Work to be completed » Find every line in the records below that contains "memory", and copy it.

::::

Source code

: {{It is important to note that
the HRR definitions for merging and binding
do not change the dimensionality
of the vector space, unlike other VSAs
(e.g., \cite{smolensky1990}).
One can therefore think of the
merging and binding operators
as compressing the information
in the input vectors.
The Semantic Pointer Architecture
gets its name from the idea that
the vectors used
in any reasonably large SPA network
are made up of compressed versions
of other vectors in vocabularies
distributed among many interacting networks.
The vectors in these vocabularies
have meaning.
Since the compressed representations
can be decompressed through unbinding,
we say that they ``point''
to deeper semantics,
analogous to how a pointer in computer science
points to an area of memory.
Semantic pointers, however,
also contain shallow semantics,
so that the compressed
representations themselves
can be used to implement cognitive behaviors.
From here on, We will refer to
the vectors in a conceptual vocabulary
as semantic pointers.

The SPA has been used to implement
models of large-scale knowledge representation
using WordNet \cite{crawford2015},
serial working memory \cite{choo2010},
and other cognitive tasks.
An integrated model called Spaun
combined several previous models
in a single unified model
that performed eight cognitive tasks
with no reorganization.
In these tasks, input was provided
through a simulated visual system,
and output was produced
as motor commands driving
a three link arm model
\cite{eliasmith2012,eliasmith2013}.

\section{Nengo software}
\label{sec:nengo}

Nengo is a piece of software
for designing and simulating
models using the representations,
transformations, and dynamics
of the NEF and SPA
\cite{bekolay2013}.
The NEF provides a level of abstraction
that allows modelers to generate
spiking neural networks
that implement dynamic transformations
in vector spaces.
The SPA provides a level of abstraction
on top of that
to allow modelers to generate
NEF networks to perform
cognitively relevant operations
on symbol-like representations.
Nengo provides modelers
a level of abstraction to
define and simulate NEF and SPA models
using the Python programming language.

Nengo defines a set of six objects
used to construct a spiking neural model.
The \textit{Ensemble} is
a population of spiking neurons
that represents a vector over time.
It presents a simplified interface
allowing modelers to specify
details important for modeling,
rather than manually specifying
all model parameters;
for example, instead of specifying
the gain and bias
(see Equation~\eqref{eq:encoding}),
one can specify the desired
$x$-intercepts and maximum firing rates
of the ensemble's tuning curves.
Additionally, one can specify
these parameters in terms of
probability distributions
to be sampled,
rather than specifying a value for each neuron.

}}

::::

Answer below »
points to an area of memory.
serial working memory \cite{choo2010},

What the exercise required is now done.